WHAT YOU NEED TO DO: Below are records to be repeated exactly. Leave their pictures behind.

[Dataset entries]
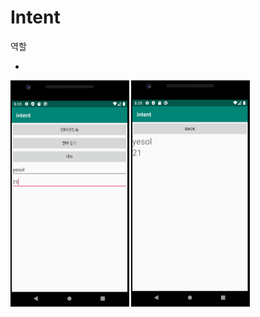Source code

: # Intent

역할

- 



<img src="README.assets/image-20200702181529351.png" alt="image-20200702181529351" style="zoom:50%;" />

<img src="README.assets/image-20200702181602855.png" alt="image-20200702181602855" style="zoom:50%;" />

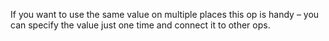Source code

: If you want to use the same value on multiple places this op is handy – you can specify the value just one time and connect it to other ops.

EXPECTED OUTPUT:
Source code

: # Intent

역할

- 



<img src="README.assets/image-20200702181529351.png" alt="image-20200702181529351" style="zoom:50%;" />

<img src="README.assets/image-20200702181602855.png" alt="image-20200702181602855" style="zoom:50%;" />

Source code

: If you want to use the same value on multiple places this op is handy – you can specify the value just one time and connect it to other ops.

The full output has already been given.